* _TASK BRIEF_
From the line that contains "example: Fixes #123" to the last line of the entries, write each line out exactly; include both ends and nothing else.

··· LISTED RECORDS ···

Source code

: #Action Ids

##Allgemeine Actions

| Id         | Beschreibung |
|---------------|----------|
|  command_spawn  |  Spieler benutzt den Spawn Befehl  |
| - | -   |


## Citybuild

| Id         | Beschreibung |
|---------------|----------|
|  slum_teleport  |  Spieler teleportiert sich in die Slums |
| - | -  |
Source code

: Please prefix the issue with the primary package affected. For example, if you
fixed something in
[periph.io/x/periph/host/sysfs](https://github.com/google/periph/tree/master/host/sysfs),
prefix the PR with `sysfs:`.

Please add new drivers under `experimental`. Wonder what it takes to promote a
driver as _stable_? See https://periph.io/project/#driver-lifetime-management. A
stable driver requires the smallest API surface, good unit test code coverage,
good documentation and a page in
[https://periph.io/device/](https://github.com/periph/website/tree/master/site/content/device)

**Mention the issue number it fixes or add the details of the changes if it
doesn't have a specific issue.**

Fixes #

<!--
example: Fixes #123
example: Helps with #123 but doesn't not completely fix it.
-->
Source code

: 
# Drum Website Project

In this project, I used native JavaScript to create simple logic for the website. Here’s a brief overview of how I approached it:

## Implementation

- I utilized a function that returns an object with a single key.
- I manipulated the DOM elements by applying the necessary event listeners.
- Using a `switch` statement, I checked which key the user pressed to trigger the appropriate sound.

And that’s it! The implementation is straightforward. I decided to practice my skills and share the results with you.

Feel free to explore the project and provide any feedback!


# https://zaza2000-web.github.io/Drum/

···

* _OUTPUT FOR THIS EXERCISE_
example: Fixes #123
example: Helps with #123 but doesn't not completely fix it.
-->
Source code

: 
# Drum Website Project

In this project, I used native JavaScript to create simple logic for the website. Here’s a brief overview of how I approached it:

## Implementation

- I utilized a function that returns an object with a single key.
- I manipulated the DOM elements by applying the necessary event listeners.
- Using a `switch` statement, I checked which key the user pressed to trigger the appropriate sound.

And that’s it! The implementation is straightforward. I decided to practice my skills and share the results with you.

Feel free to explore the project and provide any feedback!


# https://zaza2000-web.github.io/Drum/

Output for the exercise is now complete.